When I met this patient, he didn’t have any symptoms I could fix. He just didn’t want to suffer. He didn’t want to become something he wasn’t. I had never met anyone so sure of what he wanted, and so content with what his life had been up to that moment. 

The meeting reminded me of a lesson I learned years ago, when I was a junior attending at a community hospital. My boss — the chair of the department at the time — told me during one of our talks about balancing a career in medicine with the rest of life that, if he died that very day, he would be satisfied with the decisions he had made and how he chose to live his life. No regrets. I think he was 57 years old at the time. I still remember him standing by his office door with his hand on the knob when he said it. His comments challenged me to live a life I could be proud of, even if I died today. My patient reminded me of my wonderful mentor and that conversation many years ago.

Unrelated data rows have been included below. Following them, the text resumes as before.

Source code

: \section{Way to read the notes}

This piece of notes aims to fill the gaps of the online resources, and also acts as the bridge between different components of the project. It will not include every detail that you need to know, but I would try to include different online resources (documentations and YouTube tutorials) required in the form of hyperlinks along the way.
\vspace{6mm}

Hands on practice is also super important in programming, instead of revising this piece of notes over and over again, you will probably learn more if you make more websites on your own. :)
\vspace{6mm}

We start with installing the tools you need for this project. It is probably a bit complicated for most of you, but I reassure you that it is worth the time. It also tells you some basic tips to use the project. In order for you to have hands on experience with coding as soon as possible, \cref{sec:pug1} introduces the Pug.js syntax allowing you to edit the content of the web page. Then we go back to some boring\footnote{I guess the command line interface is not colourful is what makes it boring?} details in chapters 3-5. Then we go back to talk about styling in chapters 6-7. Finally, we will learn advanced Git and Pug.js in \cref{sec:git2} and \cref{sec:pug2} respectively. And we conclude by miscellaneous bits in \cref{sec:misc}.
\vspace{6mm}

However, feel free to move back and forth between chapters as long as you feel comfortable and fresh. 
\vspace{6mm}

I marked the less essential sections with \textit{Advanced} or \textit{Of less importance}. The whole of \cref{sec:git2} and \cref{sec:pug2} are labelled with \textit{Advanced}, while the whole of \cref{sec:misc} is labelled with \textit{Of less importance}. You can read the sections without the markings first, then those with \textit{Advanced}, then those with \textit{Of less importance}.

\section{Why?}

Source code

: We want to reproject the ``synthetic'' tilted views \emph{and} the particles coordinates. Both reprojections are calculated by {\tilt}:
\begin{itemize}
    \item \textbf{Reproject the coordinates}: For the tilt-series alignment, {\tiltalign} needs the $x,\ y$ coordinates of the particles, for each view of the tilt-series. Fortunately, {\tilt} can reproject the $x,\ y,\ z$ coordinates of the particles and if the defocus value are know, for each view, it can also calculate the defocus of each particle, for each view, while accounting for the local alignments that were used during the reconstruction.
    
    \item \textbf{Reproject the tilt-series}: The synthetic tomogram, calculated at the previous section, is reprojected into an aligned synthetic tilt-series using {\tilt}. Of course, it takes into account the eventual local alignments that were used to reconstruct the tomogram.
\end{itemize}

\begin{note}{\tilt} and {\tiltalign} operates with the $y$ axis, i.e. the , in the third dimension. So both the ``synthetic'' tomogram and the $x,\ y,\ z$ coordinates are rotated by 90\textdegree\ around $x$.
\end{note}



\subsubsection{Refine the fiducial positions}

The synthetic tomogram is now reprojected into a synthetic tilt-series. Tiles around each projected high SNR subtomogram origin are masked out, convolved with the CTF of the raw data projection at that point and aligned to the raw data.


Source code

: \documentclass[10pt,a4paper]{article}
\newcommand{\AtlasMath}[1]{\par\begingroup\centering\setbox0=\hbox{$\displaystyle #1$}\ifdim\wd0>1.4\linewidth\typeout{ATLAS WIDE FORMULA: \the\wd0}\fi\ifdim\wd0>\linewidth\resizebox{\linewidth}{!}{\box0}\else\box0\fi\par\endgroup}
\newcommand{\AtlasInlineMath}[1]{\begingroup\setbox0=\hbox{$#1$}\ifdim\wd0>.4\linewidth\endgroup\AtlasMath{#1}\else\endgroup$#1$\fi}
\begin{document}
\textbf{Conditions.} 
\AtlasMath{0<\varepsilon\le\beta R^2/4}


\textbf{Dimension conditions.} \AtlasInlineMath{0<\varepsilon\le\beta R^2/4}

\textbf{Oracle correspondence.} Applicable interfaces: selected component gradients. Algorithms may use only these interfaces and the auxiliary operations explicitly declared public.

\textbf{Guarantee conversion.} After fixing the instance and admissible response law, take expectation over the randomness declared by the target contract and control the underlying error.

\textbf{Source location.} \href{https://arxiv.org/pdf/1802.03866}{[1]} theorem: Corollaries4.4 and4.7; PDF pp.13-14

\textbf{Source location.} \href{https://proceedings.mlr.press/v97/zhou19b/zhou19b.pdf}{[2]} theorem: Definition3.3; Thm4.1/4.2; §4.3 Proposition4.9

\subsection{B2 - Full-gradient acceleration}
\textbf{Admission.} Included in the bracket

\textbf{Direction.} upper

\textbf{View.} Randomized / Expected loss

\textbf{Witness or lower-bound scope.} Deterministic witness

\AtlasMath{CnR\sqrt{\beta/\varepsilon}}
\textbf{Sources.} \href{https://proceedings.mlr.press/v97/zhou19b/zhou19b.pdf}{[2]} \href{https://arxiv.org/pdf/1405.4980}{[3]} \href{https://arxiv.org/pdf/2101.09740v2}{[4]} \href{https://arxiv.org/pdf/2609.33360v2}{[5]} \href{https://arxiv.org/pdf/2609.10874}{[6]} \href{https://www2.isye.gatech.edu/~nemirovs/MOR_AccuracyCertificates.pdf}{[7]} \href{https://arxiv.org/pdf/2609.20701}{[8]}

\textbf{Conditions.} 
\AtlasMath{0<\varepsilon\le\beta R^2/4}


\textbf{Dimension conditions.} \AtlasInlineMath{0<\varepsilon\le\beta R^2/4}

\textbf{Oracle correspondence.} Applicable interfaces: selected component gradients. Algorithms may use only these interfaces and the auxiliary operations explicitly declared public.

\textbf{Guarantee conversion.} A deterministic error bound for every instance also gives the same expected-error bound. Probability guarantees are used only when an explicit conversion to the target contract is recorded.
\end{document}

At the end of my first visit with this patient, he said something profound: “I know this is going to sound ironic, but you are saving my life.” He told me he was using his time to write letters to everyone in his life — special letters for them to open at very specific times in the future, like on a graduation or a wedding day. When I was a hospice medical director, I always tried to get my patients to write letters to leave behind for their families. Virtually no one did. They all thought they had more time to think about it, until it was too late, and thinking was too hard. Sometimes, I would offer to bring my laptop to type their words, but almost no one knew what to say.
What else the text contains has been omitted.